* _Your assignment_
Run through the records and show each line that includes the string "printer".

* _Information given_

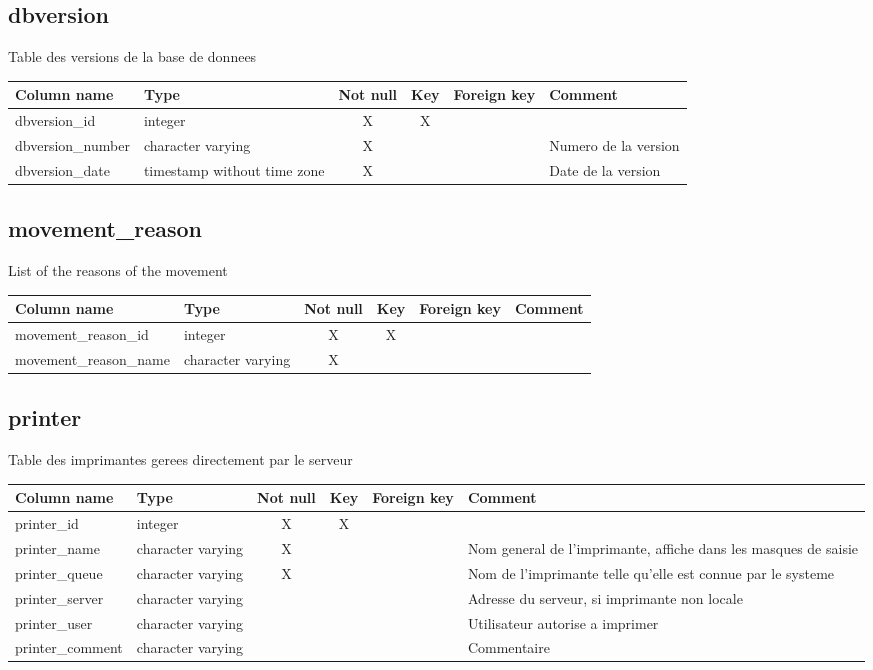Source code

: \subsection{dbversion}
Table des versions de la base de donnees

\begin{tabular}{|l| p{2cm}|c|c|c| p{3cm}|}
\hline
Column name & Type & Not null & Key & Foreign key & Comment \\
\hline
dbversion\_id & integer & X & X & & \\
\hline
dbversion\_number & character varying & X & & & Numero de la version\\
\hline
dbversion\_date & timestamp without time zone & X & & & Date de la version\\
\hline
\end{tabular}
\subsection{movement\_reason}
List of the reasons of the movement

\begin{tabular}{|l| p{2cm}|c|c|c| p{3cm}|}
\hline
Column name & Type & Not null & Key & Foreign key & Comment \\
\hline
movement\_reason\_id & integer & X & X & & \\
\hline
movement\_reason\_name & character varying & X & & & \\
\hline
\end{tabular}
\subsection{printer}
Table des imprimantes gerees directement par le serveur

\begin{tabular}{|l| p{2cm}|c|c|c| p{3cm}|}
\hline
Column name & Type & Not null & Key & Foreign key & Comment \\
\hline
printer\_id & integer & X & X & & \\
\hline
printer\_name & character varying & X & & & Nom general de l'imprimante, affiche dans les masques de saisie\\
\hline
printer\_queue & character varying & X & & & Nom de l'imprimante telle qu'elle est connue par le systeme\\
\hline
printer\_server & character varying & & & & Adresse du serveur, si imprimante non locale\\
\hline
printer\_user & character varying & & & & Utilisateur autorise a imprimer \\
\hline
printer\_comment & character varying & & & & Commentaire\\
\hline
\end{tabular}
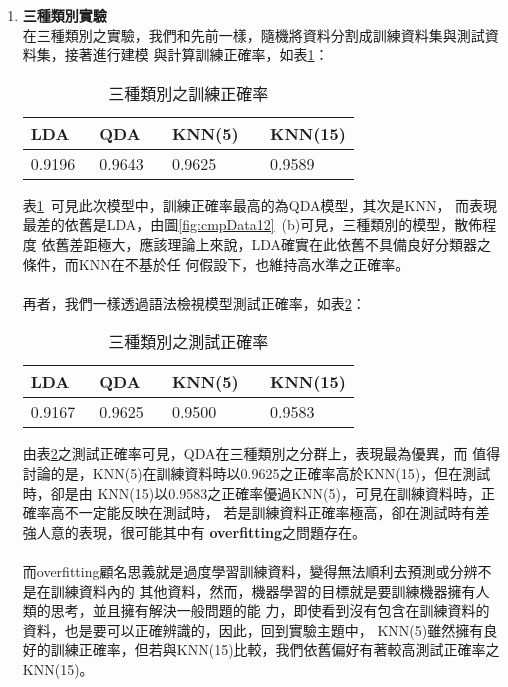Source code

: \begin{enumerate}
{		}
		\item {\textbf{三種類別實驗}\\
			在三種類別之實驗，我們和先前一樣，隨機將資料分割成訓練資料集與測試資料集，接著進行建模				與計算訓練正確率，如表\ref{table:c3trainAcc}：
			\bigskip			
			\begin{table}[h]				
				\caption{三種類別之訓練正確率}\label{table:c3trainAcc}
				\centering
				\extrarowheight=8pt
				\begin{tabular}{p{2.5cm} p{2.5cm} p{2.5cm} p{2cm} } 					
				\hline
				LDA\    &QDA \    &KNN(5) \ &KNN(15) \\ \hline	
				0.9196\ & 0.9643\ & 0.9625\ & 0.9589 \\
				\hline					
				\end{tabular}
			\end{table}
			\bigskip
			表\ref{table:c3trainAcc}\ 可見此次模型中，訓練正確率最高的為QDA模型，其次是KNN，				而表現最差的依舊是LDA，由圖\ref{fig:cmpData12}\ (b)可見，三種類別的模型，散佈程度				依舊差距極大，應該理論上來說，LDA確實在此依舊不具備良好分類器之條件，而KNN在不基於任				何假設下，也維持高水準之正確率。\\
			\\
			再者，我們一樣透過語法檢視模型測試正確率，如表\ref{table:c3testAcc}：
			\bigskip			
			\begin{table}[h]				
				\caption{三種類別之測試正確率}\label{table:c3testAcc}
				\centering
				\extrarowheight=8pt
				\begin{tabular}{p{2.5cm} p{2.5cm} p{2.5cm} p{2cm} } 					
				\hline
				LDA\    &QDA \    &KNN(5) \ &KNN(15) \\ \hline	
				0.9167\ & 0.9625\ & 0.9500\ & 0.9583 \\
				\hline					
				\end{tabular}
			\end{table}
			\bigskip
			由表\ref{table:c3testAcc}之測試正確率可見，QDA在三種類別之分群上，表現最為優異，而				值得討論的是，KNN(5)在訓練資料時以0.9625之正確率高於KNN(15)，但在測試時，卻是由					KNN(15)以0.9583之正確率優過KNN(5)，可見在訓練資料時，正確率高不一定能反映在測試時，				若是訓練資料正確率極高，卻在測試時有差強人意的表現，很可能其中有									\textbf{overfitting}之問題存在。\\
			\\
			而overfitting顧名思義就是過度學習訓練資料，變得無法順利去預測或分辨不是在訓練資料內的				其他資料，然而，機器學習的目標就是要訓練機器擁有人類的思考，並且擁有解決一般問題的能				力，即使看到沒有包含在訓練資料的資料，也是要可以正確辨識的，因此，回到實驗主題中，					KNN(5)雖然擁有良好的訓練正確率，但若與KNN(15)比較，我們依舊偏好有著較高測試正確率之				KNN(15)。
				
		}
		\end{enumerate}
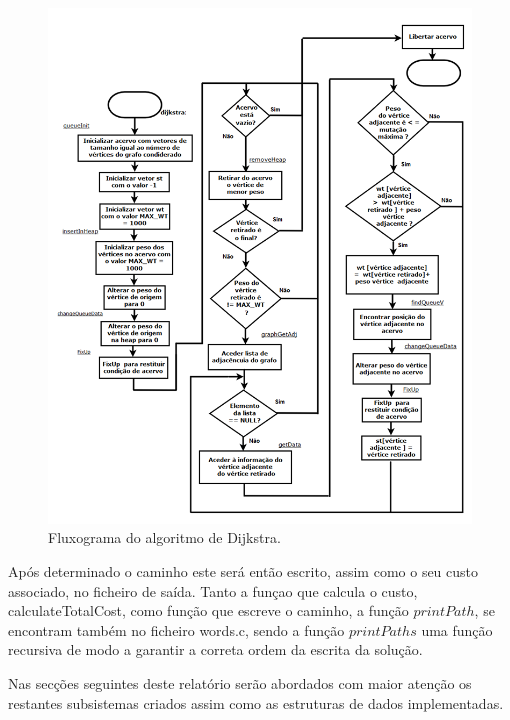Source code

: \documentclass[a4paper, 11pt]{article}
\begin{document}
    
    \begin{figure}
        \includegraphics[width=\linewidth]{dijkstra.png}
        \caption{Fluxograma do algoritmo de Dijkstra. }
        \label{fig:flux3}
    \end{figure}
    
    \par Após determinado o caminho este será então escrito, assim como o seu custo associado, no ficheiro de saída. Tanto a funçao que calcula o custo, calculateTotalCost, como função que escreve o caminho, a função $printPath$, se encontram também no ficheiro words.c, sendo a função $printPaths$ uma função recursiva de modo a garantir a correta ordem da escrita da solução. 
	
	\par Nas secções seguintes deste relatório serão abordados com maior atenção os restantes subsistemas criados assim como as estruturas de dados implementadas.
    
\end{document}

* _Response area_
\subsection{printer}
printer\_id & integer & X & X & & \\
printer\_name & character varying & X & & & Nom general de l'imprimante, affiche dans les masques de saisie\\
printer\_queue & character varying & X & & & Nom de l'imprimante telle qu'elle est connue par le systeme\\
printer\_server & character varying & & & & Adresse du serveur, si imprimante non locale\\
printer\_user & character varying & & & & Utilisateur autorise a imprimer \\
printer\_comment & character varying & & & & Commentaire\\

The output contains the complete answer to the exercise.